§ **Task to carry out**
Transcribe exactly the lines that begin the material and continue through the line containing "Python提供了**__f". Leave out whatever follows.

§ **Data provided**
----------

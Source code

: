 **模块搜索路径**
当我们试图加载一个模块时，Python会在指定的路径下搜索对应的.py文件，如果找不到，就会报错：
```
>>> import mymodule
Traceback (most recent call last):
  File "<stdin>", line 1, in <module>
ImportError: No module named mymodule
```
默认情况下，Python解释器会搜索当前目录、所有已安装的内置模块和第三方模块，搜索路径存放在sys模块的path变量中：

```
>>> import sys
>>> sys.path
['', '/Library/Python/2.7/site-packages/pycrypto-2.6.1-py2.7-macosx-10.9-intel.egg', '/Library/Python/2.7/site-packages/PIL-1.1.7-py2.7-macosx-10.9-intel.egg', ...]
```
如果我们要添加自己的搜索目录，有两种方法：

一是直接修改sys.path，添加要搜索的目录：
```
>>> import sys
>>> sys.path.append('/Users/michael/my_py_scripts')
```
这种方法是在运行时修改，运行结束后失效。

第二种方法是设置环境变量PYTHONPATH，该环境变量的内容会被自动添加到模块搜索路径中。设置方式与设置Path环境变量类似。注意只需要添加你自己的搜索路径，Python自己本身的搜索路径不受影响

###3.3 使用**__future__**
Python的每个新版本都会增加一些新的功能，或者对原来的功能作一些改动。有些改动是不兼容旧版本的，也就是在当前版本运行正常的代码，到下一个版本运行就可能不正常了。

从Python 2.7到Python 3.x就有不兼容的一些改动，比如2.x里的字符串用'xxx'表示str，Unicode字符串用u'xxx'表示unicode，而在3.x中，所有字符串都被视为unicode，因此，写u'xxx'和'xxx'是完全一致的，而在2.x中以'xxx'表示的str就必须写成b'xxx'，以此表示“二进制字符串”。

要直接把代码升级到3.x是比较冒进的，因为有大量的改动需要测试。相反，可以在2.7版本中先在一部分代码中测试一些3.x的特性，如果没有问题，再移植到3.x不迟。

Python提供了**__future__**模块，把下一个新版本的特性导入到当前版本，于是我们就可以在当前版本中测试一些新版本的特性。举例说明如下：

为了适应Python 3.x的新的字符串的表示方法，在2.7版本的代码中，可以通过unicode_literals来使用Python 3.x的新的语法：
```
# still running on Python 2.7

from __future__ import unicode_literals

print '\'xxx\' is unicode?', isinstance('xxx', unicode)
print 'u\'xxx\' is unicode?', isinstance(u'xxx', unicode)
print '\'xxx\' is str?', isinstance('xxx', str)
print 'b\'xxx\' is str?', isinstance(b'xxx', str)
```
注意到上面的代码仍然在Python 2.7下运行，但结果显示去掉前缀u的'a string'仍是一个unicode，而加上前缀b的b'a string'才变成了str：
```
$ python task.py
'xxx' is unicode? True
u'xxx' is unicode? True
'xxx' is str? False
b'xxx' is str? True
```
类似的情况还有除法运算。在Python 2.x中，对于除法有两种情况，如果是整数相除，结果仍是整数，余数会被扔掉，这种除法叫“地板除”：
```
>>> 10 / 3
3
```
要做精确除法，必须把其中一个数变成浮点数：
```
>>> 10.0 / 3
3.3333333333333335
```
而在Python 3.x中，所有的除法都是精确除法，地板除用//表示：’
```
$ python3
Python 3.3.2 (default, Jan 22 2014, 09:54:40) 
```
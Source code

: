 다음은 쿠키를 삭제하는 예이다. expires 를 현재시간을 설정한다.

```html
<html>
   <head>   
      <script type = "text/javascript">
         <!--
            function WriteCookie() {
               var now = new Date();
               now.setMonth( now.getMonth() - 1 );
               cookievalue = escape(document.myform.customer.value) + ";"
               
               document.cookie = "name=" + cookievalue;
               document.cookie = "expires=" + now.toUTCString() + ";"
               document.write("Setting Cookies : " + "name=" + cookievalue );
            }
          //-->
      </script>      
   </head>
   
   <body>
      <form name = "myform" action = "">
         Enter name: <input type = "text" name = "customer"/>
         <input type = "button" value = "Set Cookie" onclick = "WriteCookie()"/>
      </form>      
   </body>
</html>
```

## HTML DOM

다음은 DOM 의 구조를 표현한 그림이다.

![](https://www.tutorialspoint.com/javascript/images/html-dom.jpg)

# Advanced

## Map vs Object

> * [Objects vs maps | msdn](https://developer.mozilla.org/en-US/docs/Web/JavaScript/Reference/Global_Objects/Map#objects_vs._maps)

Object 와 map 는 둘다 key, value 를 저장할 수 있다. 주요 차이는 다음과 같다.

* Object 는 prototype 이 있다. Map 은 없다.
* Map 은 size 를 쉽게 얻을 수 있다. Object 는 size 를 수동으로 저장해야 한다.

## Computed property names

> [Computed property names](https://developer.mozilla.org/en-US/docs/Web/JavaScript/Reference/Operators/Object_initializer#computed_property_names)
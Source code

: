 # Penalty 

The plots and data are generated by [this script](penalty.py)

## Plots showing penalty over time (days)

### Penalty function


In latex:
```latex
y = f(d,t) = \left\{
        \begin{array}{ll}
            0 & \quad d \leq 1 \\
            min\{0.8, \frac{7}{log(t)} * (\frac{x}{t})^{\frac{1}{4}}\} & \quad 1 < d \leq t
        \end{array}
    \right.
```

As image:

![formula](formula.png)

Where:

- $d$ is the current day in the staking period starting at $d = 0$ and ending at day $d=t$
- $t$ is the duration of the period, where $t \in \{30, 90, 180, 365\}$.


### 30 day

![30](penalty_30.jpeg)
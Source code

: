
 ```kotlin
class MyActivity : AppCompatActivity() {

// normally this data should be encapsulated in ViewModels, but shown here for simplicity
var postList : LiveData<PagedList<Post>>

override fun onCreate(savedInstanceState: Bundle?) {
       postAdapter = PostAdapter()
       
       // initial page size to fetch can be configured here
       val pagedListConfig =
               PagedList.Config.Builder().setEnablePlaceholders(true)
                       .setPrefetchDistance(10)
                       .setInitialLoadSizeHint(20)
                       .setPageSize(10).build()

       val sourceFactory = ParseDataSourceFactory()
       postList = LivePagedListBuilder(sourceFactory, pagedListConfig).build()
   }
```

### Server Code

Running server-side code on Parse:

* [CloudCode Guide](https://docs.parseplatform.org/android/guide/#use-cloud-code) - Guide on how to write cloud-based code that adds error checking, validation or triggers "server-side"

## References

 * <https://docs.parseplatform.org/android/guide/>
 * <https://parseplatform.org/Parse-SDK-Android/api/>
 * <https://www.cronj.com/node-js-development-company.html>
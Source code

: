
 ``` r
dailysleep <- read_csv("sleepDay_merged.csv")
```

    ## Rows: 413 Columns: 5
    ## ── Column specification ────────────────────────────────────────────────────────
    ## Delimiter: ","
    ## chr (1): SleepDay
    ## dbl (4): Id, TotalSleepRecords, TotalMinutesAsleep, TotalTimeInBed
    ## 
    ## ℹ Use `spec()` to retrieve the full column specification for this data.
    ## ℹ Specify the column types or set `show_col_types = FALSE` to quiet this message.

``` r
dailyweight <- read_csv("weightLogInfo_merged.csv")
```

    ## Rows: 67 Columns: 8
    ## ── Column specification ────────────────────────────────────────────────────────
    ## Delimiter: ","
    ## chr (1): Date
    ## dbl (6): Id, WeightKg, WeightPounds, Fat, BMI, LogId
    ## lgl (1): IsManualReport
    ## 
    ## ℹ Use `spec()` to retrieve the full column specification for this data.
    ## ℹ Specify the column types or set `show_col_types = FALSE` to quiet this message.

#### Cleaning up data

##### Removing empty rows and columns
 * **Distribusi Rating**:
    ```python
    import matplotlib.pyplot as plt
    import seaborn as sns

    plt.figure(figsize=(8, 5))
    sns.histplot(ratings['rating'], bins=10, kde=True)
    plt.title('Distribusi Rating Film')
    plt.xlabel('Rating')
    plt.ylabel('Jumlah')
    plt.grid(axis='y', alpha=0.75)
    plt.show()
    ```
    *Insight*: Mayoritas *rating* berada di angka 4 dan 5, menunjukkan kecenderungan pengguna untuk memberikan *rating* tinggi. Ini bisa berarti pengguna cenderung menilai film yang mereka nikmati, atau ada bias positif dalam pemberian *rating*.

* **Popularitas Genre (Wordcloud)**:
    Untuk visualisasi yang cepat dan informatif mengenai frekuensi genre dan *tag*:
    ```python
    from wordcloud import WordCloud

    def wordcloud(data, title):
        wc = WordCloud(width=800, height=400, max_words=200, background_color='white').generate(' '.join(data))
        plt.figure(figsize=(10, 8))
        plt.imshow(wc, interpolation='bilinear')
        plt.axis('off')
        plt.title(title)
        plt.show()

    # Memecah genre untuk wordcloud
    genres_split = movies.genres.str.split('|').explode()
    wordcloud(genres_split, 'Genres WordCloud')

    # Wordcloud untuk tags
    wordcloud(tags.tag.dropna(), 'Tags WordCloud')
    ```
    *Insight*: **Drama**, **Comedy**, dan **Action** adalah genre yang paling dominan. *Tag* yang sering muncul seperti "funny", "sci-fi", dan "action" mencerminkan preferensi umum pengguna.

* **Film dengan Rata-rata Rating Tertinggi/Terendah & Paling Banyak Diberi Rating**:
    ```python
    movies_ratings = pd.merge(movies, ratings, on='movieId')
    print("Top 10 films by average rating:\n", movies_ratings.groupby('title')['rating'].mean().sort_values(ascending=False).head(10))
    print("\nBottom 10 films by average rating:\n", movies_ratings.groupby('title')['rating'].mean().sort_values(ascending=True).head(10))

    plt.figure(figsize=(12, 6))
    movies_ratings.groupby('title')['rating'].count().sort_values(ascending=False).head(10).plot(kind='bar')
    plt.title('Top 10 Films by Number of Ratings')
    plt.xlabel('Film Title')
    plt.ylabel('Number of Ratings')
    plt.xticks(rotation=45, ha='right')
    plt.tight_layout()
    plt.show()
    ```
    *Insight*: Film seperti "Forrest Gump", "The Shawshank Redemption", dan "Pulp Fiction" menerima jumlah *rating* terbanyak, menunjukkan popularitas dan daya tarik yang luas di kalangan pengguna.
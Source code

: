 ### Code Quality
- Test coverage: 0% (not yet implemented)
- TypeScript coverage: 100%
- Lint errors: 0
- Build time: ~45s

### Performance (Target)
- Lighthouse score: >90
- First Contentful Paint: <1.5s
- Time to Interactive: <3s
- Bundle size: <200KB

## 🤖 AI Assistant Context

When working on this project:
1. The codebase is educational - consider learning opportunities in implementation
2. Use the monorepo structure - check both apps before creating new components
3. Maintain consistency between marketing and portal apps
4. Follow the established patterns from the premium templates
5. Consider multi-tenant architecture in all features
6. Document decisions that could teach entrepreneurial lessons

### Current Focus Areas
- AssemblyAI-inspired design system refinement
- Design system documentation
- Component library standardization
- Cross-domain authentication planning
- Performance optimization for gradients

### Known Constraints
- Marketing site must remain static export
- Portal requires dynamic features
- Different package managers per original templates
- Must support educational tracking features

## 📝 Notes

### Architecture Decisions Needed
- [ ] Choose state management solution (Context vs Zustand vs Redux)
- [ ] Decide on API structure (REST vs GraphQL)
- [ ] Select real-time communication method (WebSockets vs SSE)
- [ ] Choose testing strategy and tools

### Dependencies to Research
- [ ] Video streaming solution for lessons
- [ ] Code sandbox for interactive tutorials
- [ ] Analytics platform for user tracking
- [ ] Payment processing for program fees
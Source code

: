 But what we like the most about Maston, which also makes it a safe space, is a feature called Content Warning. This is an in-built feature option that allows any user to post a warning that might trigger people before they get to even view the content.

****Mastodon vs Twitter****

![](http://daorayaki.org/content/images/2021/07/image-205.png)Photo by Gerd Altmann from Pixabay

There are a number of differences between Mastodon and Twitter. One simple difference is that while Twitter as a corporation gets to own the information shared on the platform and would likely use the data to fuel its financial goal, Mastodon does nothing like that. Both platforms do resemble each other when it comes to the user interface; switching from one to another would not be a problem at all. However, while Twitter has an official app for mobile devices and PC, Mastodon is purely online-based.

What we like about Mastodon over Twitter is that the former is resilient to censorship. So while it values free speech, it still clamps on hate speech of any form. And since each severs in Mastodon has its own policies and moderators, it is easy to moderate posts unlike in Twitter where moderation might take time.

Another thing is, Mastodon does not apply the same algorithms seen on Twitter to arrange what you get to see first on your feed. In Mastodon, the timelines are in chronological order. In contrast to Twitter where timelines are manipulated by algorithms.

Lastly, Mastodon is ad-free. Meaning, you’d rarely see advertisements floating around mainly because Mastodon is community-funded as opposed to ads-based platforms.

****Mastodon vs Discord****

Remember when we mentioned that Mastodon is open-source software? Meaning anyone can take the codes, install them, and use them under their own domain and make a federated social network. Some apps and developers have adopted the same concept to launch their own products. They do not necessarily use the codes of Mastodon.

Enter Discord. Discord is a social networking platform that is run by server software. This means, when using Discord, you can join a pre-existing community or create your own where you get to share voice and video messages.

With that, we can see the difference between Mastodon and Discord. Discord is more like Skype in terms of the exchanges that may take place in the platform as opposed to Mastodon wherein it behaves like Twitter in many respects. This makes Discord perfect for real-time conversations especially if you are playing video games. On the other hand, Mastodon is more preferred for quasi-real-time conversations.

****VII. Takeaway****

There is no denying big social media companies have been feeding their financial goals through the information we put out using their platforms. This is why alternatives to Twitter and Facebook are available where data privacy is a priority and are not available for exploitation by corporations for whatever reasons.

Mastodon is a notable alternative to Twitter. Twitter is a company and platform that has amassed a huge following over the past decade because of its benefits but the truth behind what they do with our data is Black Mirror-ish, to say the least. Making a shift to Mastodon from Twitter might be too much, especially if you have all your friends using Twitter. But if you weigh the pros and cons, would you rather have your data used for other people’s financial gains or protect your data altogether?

----------

§ **Result below**
Source code

: **模块搜索路径**
当我们试图加载一个模块时，Python会在指定的路径下搜索对应的.py文件，如果找不到，就会报错：
```
>>> import mymodule
Traceback (most recent call last):
  File "<stdin>", line 1, in <module>
ImportError: No module named mymodule
```
默认情况下，Python解释器会搜索当前目录、所有已安装的内置模块和第三方模块，搜索路径存放在sys模块的path变量中：

```
>>> import sys
>>> sys.path
['', '/Library/Python/2.7/site-packages/pycrypto-2.6.1-py2.7-macosx-10.9-intel.egg', '/Library/Python/2.7/site-packages/PIL-1.1.7-py2.7-macosx-10.9-intel.egg', ...]
```
如果我们要添加自己的搜索目录，有两种方法：

一是直接修改sys.path，添加要搜索的目录：
```
>>> import sys
>>> sys.path.append('/Users/michael/my_py_scripts')
```
这种方法是在运行时修改，运行结束后失效。

第二种方法是设置环境变量PYTHONPATH，该环境变量的内容会被自动添加到模块搜索路径中。设置方式与设置Path环境变量类似。注意只需要添加你自己的搜索路径，Python自己本身的搜索路径不受影响

###3.3 使用**__future__**
Python的每个新版本都会增加一些新的功能，或者对原来的功能作一些改动。有些改动是不兼容旧版本的，也就是在当前版本运行正常的代码，到下一个版本运行就可能不正常了。

从Python 2.7到Python 3.x就有不兼容的一些改动，比如2.x里的字符串用'xxx'表示str，Unicode字符串用u'xxx'表示unicode，而在3.x中，所有字符串都被视为unicode，因此，写u'xxx'和'xxx'是完全一致的，而在2.x中以'xxx'表示的str就必须写成b'xxx'，以此表示“二进制字符串”。

要直接把代码升级到3.x是比较冒进的，因为有大量的改动需要测试。相反，可以在2.7版本中先在一部分代码中测试一些3.x的特性，如果没有问题，再移植到3.x不迟。

Python提供了**__future__**模块，把下一个新版本的特性导入到当前版本，于是我们就可以在当前版本中测试一些新版本的特性。举例说明如下：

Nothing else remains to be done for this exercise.